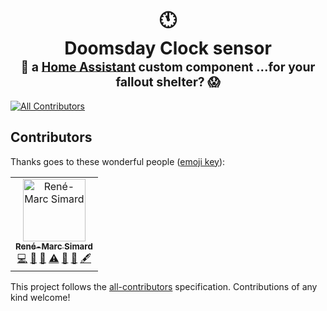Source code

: <h1 align="center">
  <a name="top">🕚</a><br/>Doomsday Clock sensor<br/> <sup><sub>🏡 a <a href="https://www.home-assistant.io/">Home Assistant</a> custom component ...for your fallout shelter? 😱</sub></sup>
</h1>

[![All Contributors](https://img.shields.io/badge/all_contributors-1-orange.svg)](#contributors-)

## Contributors

Thanks goes to these wonderful people ([emoji key](https://allcontributors.org/docs/en/emoji-key)):

<!-- ALL-CONTRIBUTORS-LIST:START - Do not remove or modify this section -->
<!-- prettier-ignore -->
<table><tr><td align="center"><a href="https://renemarc.com/"><img src="https://avatars3.githubusercontent.com/u/13276793?v=4" width="100px;" alt="René-Marc Simard"/><br /><sub><b>René-Marc Simard</b></sub></a><br /><a href="https://github.com/renemarc/bots-testing-ground/commits?author=renemarc" title="Code">💻</a> <a href="https://github.com/renemarc/bots-testing-ground/commits?author=renemarc" title="Documentation">📖</a> <a href="#ideas-renemarc" title="Ideas, Planning, & Feedback">🤔</a> <a href="https://github.com/renemarc/bots-testing-ground/commits?author=renemarc" title="Tests">⚠️</a> <a href="#maintenance-renemarc" title="Maintenance">🚧</a> <a href="#blog-renemarc" title="Blogposts">📝</a> <a href="#content-renemarc" title="Content">🖋</a></td></tr></table>

<!-- ALL-CONTRIBUTORS-LIST:END -->

This project follows the [all-contributors](https://github.com/all-contributors/all-contributors) specification. Contributions of any kind welcome!

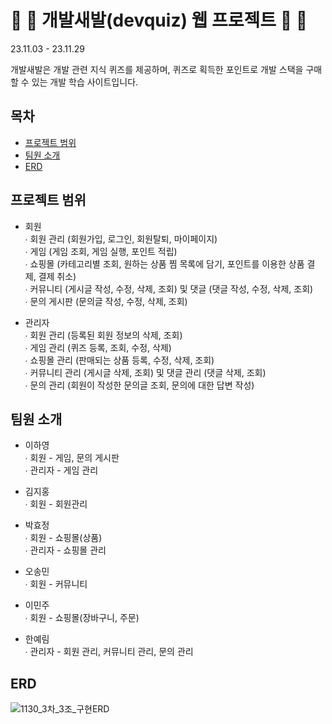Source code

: # 🐶 🐥 개발새발(devquiz) 웹 프로젝트 🐶 🐥

23.11.03 - 23.11.29 <br>

개발새발은 개발 관련 지식 퀴즈를 제공하며, 퀴즈로 획득한 포인트로 개발 스택을 구매할 수 있는 개발 학습 사이트입니다.

## 목차
- [프로젝트 범위](#프로젝트-범위)
- [팀원 소개](#팀원-소개)
- [ERD](#erd)

## 프로젝트 범위
- 회원<br>
  ∙ 회원 관리 (회원가입, 로그인, 회원탈퇴, 마이페이지)<br>
  ∙ 게임 (게임 조회, 게임 실행, 포인트 적립)<br>
  ∙ 쇼핑몰 (카테고리별 조회, 원하는 상품 찜 목록에 담기, 포인트를 이용한 상품 결제, 결제 취소)<br>
  ∙ 커뮤니티 (게시글 작성, 수정, 삭제, 조회) 및 댓글 (댓글 작성, 수정, 삭제, 조회)<br>
  ∙ 문의 게시판 (문의글 작성, 수정, 삭제, 조회)
 
- 관리자<br>
  ∙ 회원 관리 (등록된 회원 정보의 삭제, 조회)<br>
  ∙ 게임 관리 (퀴즈 등록, 조회, 수정, 삭제)<br>
  ∙ 쇼핑몰 관리 (판매되는 상품 등록, 수정, 삭제, 조회)<br>
  ∙ 커뮤니티 관리 (게시글 삭제, 조회) 및 댓글 관리 (댓글 삭제, 조회)<br>
  ∙ 문의 관리 (회원이 작성한 문의글 조회, 문의에 대한 답변 작성)<br>

## 팀원 소개
- 이하영<br>
  ∙ 회원 - 게임, 문의 게시판<br>
  ∙ 관리자 - 게임 관리

- 김지홍<br>
  ∙ 회원 - 회원관리
- 박효정<br>
  ∙ 회원 - 쇼핑몰(상품)<br>
  ∙ 관리자 - 쇼핑몰 관리
- 오송민<br>
  ∙ 회원 - 커뮤니티

- 이민주<br>
  ∙ 회원 - 쇼핑몰(장바구니, 주문)<br>
- 한예림<br>
  ∙ 관리자 - 회원 관리, 커뮤니티 관리, 문의 관리


## ERD
![1130_3차_3조_구현ERD](https://github.com/user-attachments/assets/eab7b9ce-e9a2-4cd8-93d1-e283db2932e3)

* * * * * * * * *

[WHAT YOU HAVE TO DO] Only the pictures stay out; everything else in the listing above must be repeated exactly.

[FINISHED EXERCISE]
Source code

: <h1 align="center">
  <a name="top">🕚</a><br/>Doomsday Clock sensor<br/> <sup><sub>🏡 a <a href="https://www.home-assistant.io/">Home Assistant</a> custom component ...for your fallout shelter? 😱</sub></sup>
</h1>

[![All Contributors](https://img.shields.io/badge/all_contributors-1-orange.svg)](#contributors-)

## Contributors

Thanks goes to these wonderful people ([emoji key](https://allcontributors.org/docs/en/emoji-key)):

<!-- ALL-CONTRIBUTORS-LIST:START - Do not remove or modify this section -->
<!-- prettier-ignore -->
<table><tr><td align="center"><a href="https://renemarc.com/"><img src="https://avatars3.githubusercontent.com/u/13276793?v=4" width="100px;" alt="René-Marc Simard"/><br /><sub><b>René-Marc Simard</b></sub></a><br /><a href="https://github.com/renemarc/bots-testing-ground/commits?author=renemarc" title="Code">💻</a> <a href="https://github.com/renemarc/bots-testing-ground/commits?author=renemarc" title="Documentation">📖</a> <a href="#ideas-renemarc" title="Ideas, Planning, & Feedback">🤔</a> <a href="https://github.com/renemarc/bots-testing-ground/commits?author=renemarc" title="Tests">⚠️</a> <a href="#maintenance-renemarc" title="Maintenance">🚧</a> <a href="#blog-renemarc" title="Blogposts">📝</a> <a href="#content-renemarc" title="Content">🖋</a></td></tr></table>

<!-- ALL-CONTRIBUTORS-LIST:END -->

This project follows the [all-contributors](https://github.com/all-contributors/all-contributors) specification. Contributions of any kind welcome!

Source code

: # 🐶 🐥 개발새발(devquiz) 웹 프로젝트 🐶 🐥

23.11.03 - 23.11.29 <br>

개발새발은 개발 관련 지식 퀴즈를 제공하며, 퀴즈로 획득한 포인트로 개발 스택을 구매할 수 있는 개발 학습 사이트입니다.

## 목차
- [프로젝트 범위](#프로젝트-범위)
- [팀원 소개](#팀원-소개)
- [ERD](#erd)

## 프로젝트 범위
- 회원<br>
  ∙ 회원 관리 (회원가입, 로그인, 회원탈퇴, 마이페이지)<br>
  ∙ 게임 (게임 조회, 게임 실행, 포인트 적립)<br>
  ∙ 쇼핑몰 (카테고리별 조회, 원하는 상품 찜 목록에 담기, 포인트를 이용한 상품 결제, 결제 취소)<br>
  ∙ 커뮤니티 (게시글 작성, 수정, 삭제, 조회) 및 댓글 (댓글 작성, 수정, 삭제, 조회)<br>
  ∙ 문의 게시판 (문의글 작성, 수정, 삭제, 조회)
 
- 관리자<br>
  ∙ 회원 관리 (등록된 회원 정보의 삭제, 조회)<br>
  ∙ 게임 관리 (퀴즈 등록, 조회, 수정, 삭제)<br>
  ∙ 쇼핑몰 관리 (판매되는 상품 등록, 수정, 삭제, 조회)<br>
  ∙ 커뮤니티 관리 (게시글 삭제, 조회) 및 댓글 관리 (댓글 삭제, 조회)<br>
  ∙ 문의 관리 (회원이 작성한 문의글 조회, 문의에 대한 답변 작성)<br>

## 팀원 소개
- 이하영<br>
  ∙ 회원 - 게임, 문의 게시판<br>
  ∙ 관리자 - 게임 관리

- 김지홍<br>
  ∙ 회원 - 회원관리
- 박효정<br>
  ∙ 회원 - 쇼핑몰(상품)<br>
  ∙ 관리자 - 쇼핑몰 관리
- 오송민<br>
  ∙ 회원 - 커뮤니티

- 이민주<br>
  ∙ 회원 - 쇼핑몰(장바구니, 주문)<br>
- 한예림<br>
  ∙ 관리자 - 회원 관리, 커뮤니티 관리, 문의 관리


## ERD
![1130_3차_3조_구현ERD](https://github.com/user-attachments/assets/eab7b9ce-e9a2-4cd8-93d1-e283db2932e3)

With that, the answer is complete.